Holding the national flags, students from 12 states assembled in Delhi for ‘Chalo NIT’ march. They later began their journey to Srinagar on bikes, cars and buses.
In a late evening interview to a regional television channel on Friday, the Chief Minister described the NIT Srinagar developments as a “non-issue being highlighted by certain people as a communal incident”.
Mehbooba also said she had conveyed the same to the Union Human Resource Development Minister Smriti Irani when she spoke to her on the development.
She also said “a handful of non-local students were keen to migrate to other colleges outside the state”.

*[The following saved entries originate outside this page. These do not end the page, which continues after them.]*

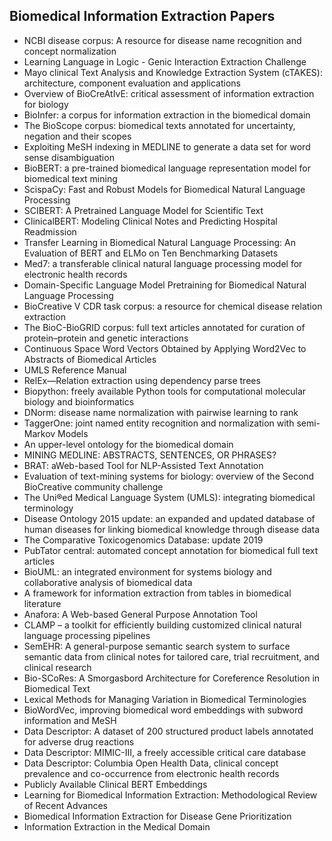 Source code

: <h2>Biomedical Information Extraction Papers  </h2>



<ul>

                             

 <li><a target="_blank" href="https://github.com/manjunath5496/Biomedical-Information-Extraction-Papers/blob/main/bio(1).pdf" style="text-decoration:none;">NCBI disease corpus: A resource for disease name recognition and concept normalization</a></li>

 <li><a target="_blank" href="https://github.com/manjunath5496/Biomedical-Information-Extraction-Papers/blob/main/bio(2).pdf" style="text-decoration:none;">Learning Language in Logic - Genic Interaction Extraction Challenge</a></li>

<li><a target="_blank" href="https://github.com/manjunath5496/Biomedical-Information-Extraction-Papers/blob/main/bio(3).pdf" style="text-decoration:none;">Mayo clinical Text Analysis and Knowledge Extraction System (cTAKES): architecture, component evaluation and applications</a></li>
 <li><a target="_blank" href="https://github.com/manjunath5496/Biomedical-Information-Extraction-Papers/blob/main/bio(4).pdf" style="text-decoration:none;">Overview of BioCreAtIvE: critical assessment of information extraction for biology</a></li>                              
<li><a target="_blank" href="https://github.com/manjunath5496/Biomedical-Information-Extraction-Papers/blob/main/bio(5).pdf" style="text-decoration:none;">BioInfer: a corpus for information extraction in the biomedical domain</a></li>
<li><a target="_blank" href="https://github.com/manjunath5496/Biomedical-Information-Extraction-Papers/blob/main/bio(6).pdf" style="text-decoration:none;">The BioScope corpus: biomedical texts annotated for uncertainty, negation and their scopes</a></li>
 <li><a target="_blank" href="https://github.com/manjunath5496/Biomedical-Information-Extraction-Papers/blob/main/bio(7).pdf" style="text-decoration:none;">Exploiting MeSH indexing in MEDLINE to generate a data set for word sense disambiguation</a></li>

 <li><a target="_blank" href="https://github.com/manjunath5496/Biomedical-Information-Extraction-Papers/blob/main/bio(8).pdf" style="text-decoration:none;"> BioBERT: a pre-trained biomedical language representation model for biomedical text mining </a></li>
   <li><a target="_blank" href="https://github.com/manjunath5496/Biomedical-Information-Extraction-Papers/blob/main/bio(9).pdf" style="text-decoration:none;">ScispaCy: Fast and Robust Models for Biomedical Natural Language Processing</a></li>
  
   
 <li><a target="_blank" href="https://github.com/manjunath5496/Biomedical-Information-Extraction-Papers/blob/main/bio(10).pdf" style="text-decoration:none;">SCIBERT: A Pretrained Language Model for Scientific Text</a></li>                              
<li><a target="_blank" href="https://github.com/manjunath5496/Biomedical-Information-Extraction-Papers/blob/main/bio(11).pdf" style="text-decoration:none;">ClinicalBERT: Modeling Clinical Notes and Predicting Hospital Readmission</a></li>
<li><a target="_blank" href="https://github.com/manjunath5496/Biomedical-Information-Extraction-Papers/blob/main/bio(12).pdf" style="text-decoration:none;">Transfer Learning in Biomedical Natural Language Processing: An Evaluation of BERT and ELMo on Ten Benchmarking Datasets</a></li>
<li><a target="_blank" href="https://github.com/manjunath5496/Biomedical-Information-Extraction-Papers/blob/main/bio(13).pdf" style="text-decoration:none;">Med7: a transferable clinical natural language processing model for electronic health records</a></li>

<li><a target="_blank" href="https://github.com/manjunath5496/Biomedical-Information-Extraction-Papers/blob/main/bio(14).pdf" style="text-decoration:none;">Domain-Specific Language Model Pretraining for Biomedical Natural Language Processing</a></li>
                              
<li><a target="_blank" href="https://github.com/manjunath5496/Biomedical-Information-Extraction-Papers/blob/main/bio(15).pdf" style="text-decoration:none;">BioCreative V CDR task corpus: a resource for chemical disease relation extraction</a></li>

<li><a target="_blank" href="https://github.com/manjunath5496/Biomedical-Information-Extraction-Papers/blob/main/bio(16).pdf" style="text-decoration:none;">The BioC-BioGRID corpus: full text articles annotated for curation of protein–protein and genetic interactions</a></li>

  <li><a target="_blank" href="https://github.com/manjunath5496/Biomedical-Information-Extraction-Papers/blob/main/bio(17).pdf" style="text-decoration:none;">Continuous Space Word Vectors Obtained by Applying Word2Vec to Abstracts of Biomedical Articles</a></li>   
  
<li><a target="_blank" href="https://github.com/manjunath5496/Biomedical-Information-Extraction-Papers/blob/main/bio(18).pdf" style="text-decoration:none;">UMLS Reference Manual</a></li> 

  
<li><a target="_blank" href="https://github.com/manjunath5496/Biomedical-Information-Extraction-Papers/blob/main/bio(19).pdf" style="text-decoration:none;">RelEx—Relation extraction using dependency parse trees</a></li> 

<li><a target="_blank" href="https://github.com/manjunath5496/Biomedical-Information-Extraction-Papers/blob/main/bio(20).pdf" style="text-decoration:none;">Biopython: freely available Python tools for computational molecular biology and bioinformatics</a></li>

<li><a target="_blank" href="https://github.com/manjunath5496/Biomedical-Information-Extraction-Papers/blob/main/bio(21).pdf" style="text-decoration:none;">DNorm: disease name normalization with pairwise learning to rank</a></li>
<li><a target="_blank" href="https://github.com/manjunath5496/Biomedical-Information-Extraction-Papers/blob/main/bio(22).pdf" style="text-decoration:none;">TaggerOne: joint named entity recognition and normalization with semi-Markov Models</a></li> 
 <li><a target="_blank" href="https://github.com/manjunath5496/Biomedical-Information-Extraction-Papers/blob/main/bio(23).pdf" style="text-decoration:none;">An upper-level ontology for the biomedical domain</a></li> 
 

   <li><a target="_blank" href="https://github.com/manjunath5496/Biomedical-Information-Extraction-Papers/blob/main/bio(24).pdf" style="text-decoration:none;">MINING MEDLINE: ABSTRACTS, SENTENCES, OR PHRASES? </a></li>
 
   <li><a target="_blank" href="https://github.com/manjunath5496/Biomedical-Information-Extraction-Papers/blob/main/bio(25).pdf" style="text-decoration:none;">BRAT: aWeb-based Tool for NLP-Assisted Text Annotation</a></li>                              
 <li><a target="_blank" href="https://github.com/manjunath5496/Biomedical-Information-Extraction-Papers/blob/main/bio(26).pdf" style="text-decoration:none;">Evaluation of text-mining systems for biology: overview of the Second BioCreative community challenge</a></li>
 <li><a target="_blank" href="https://github.com/manjunath5496/Biomedical-Information-Extraction-Papers/blob/main/bio(27).pdf" style="text-decoration:none;">The Uni®ed Medical Language System (UMLS): integrating biomedical terminology</a></li>
   
 
   <li><a target="_blank" href="https://github.com/manjunath5496/Biomedical-Information-Extraction-Papers/blob/main/bio(28).pdf" style="text-decoration:none;">Disease Ontology 2015 update: an expanded and updated database of human diseases for linking biomedical knowledge through disease data</a></li>
 
   <li><a target="_blank" href="https://github.com/manjunath5496/Biomedical-Information-Extraction-Papers/blob/main/bio(29).pdf" style="text-decoration:none;">The Comparative Toxicogenomics Database: update 2019 </a></li>                              

  <li><a target="_blank" href="https://github.com/manjunath5496/Biomedical-Information-Extraction-Papers/blob/main/bio(30).pdf" style="text-decoration:none;">PubTator central: automated concept annotation for biomedical full text articles</a></li>
 
   <li><a target="_blank" href="https://github.com/manjunath5496/Biomedical-Information-Extraction-Papers/blob/main/bio(31).pdf" style="text-decoration:none;">BioUML: an integrated environment for systems biology and collaborative analysis of biomedical data</a></li> 
    <li><a target="_blank" href="https://github.com/manjunath5496/Biomedical-Information-Extraction-Papers/blob/main/bio(32).pdf" style="text-decoration:none;">A framework for information extraction from tables in biomedical literature</a></li> 

   <li><a target="_blank" href="https://github.com/manjunath5496/Biomedical-Information-Extraction-Papers/blob/main/bio(33).pdf" style="text-decoration:none;">Anafora: A Web-based General Purpose Annotation Tool</a></li>                              

  <li><a target="_blank" href="https://github.com/manjunath5496/Biomedical-Information-Extraction-Papers/blob/main/bio(34).pdf" style="text-decoration:none;">CLAMP – a toolkit for efficiently building customized clinical natural language processing pipelines</a></li> 
 
  <li><a target="_blank" href="https://github.com/manjunath5496/Biomedical-Information-Extraction-Papers/blob/main/bio(35).pdf" style="text-decoration:none;">SemEHR: A general-purpose semantic search system to surface semantic data from clinical notes for tailored care, trial recruitment, and clinical research</a></li> 

  <li><a target="_blank" href="https://github.com/manjunath5496/Biomedical-Information-Extraction-Papers/blob/main/bio(36).pdf" style="text-decoration:none;">Bio-SCoRes: A Smorgasbord Architecture for Coreference Resolution in Biomedical Text</a></li> 
 
<li><a target="_blank" href="https://github.com/manjunath5496/Biomedical-Information-Extraction-Papers/blob/main/bio(37).pdf" style="text-decoration:none;">Lexical Methods for Managing Variation in Biomedical Terminologies</a></li>
 <li><a target="_blank" href="https://github.com/manjunath5496/Biomedical-Information-Extraction-Papers/blob/main/bio(38).pdf" style="text-decoration:none;">BioWordVec, improving biomedical word embeddings with subword information and MeSH</a></li>
<li><a target="_blank" href="https://github.com/manjunath5496/Biomedical-Information-Extraction-Papers/blob/main/bio(39).pdf" style="text-decoration:none;">Data Descriptor: A dataset of 200 structured product labels annotated for adverse drug reactions</a></li>
 <li><a target="_blank" href="https://github.com/manjunath5496/Biomedical-Information-Extraction-Papers/blob/main/bio(40).pdf" style="text-decoration:none;">Data Descriptor: MIMIC-III, a freely accessible critical care database</a></li>                              
<li><a target="_blank" href="https://github.com/manjunath5496/Biomedical-Information-Extraction-Papers/blob/main/bio(41).pdf" style="text-decoration:none;">Data Descriptor: Columbia Open Health Data, clinical concept prevalence and co-occurrence from electronic health records</a></li>
<li><a target="_blank" href="https://github.com/manjunath5496/Biomedical-Information-Extraction-Papers/blob/main/bio(42).pdf" style="text-decoration:none;">Publicly Available Clinical BERT Embeddings</a></li>

 <li><a target="_blank" href="https://github.com/manjunath5496/Biomedical-Information-Extraction-Papers/blob/main/bio(43).pdf" style="text-decoration:none;">Learning for Biomedical Information Extraction: Methodological Review of Recent Advances</a></li>                              
<li><a target="_blank" href="https://github.com/manjunath5496/Biomedical-Information-Extraction-Papers/blob/main/bio(44).pdf" style="text-decoration:none;">Biomedical Information Extraction for Disease Gene Prioritization</a></li>
<li><a target="_blank" href="https://github.com/manjunath5496/Biomedical-Information-Extraction-Papers/blob/main/bio(45).pdf" style="text-decoration:none;">Information Extraction in the Medical Domain</a></li>





 
  </ul>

The Chief Minister “appreciated” the statement made by hardline separatist leader Syed Ali Geelani who had appealed locals to protect non-local students and ensure calm in the NIT.
Meanwhile, the over five-hour long marathon talks between the state Deputy Chief Minister Nirmal Singh and representatives of protesting non-local students remained inconclusive resulting in the continuation of the deadlock.
Singh held talks with seven representatives of non-local students along with state Education Minister Naeem Akhtar, a three-member team of Union HRD Ministry, director of NIT Srinagar and senior civil and police officers at his official residence in Srinagar.
Singh said most of the demands of the agitating students had been accepted and were told that shifting of the NIT outside the Valley “was out of the question”.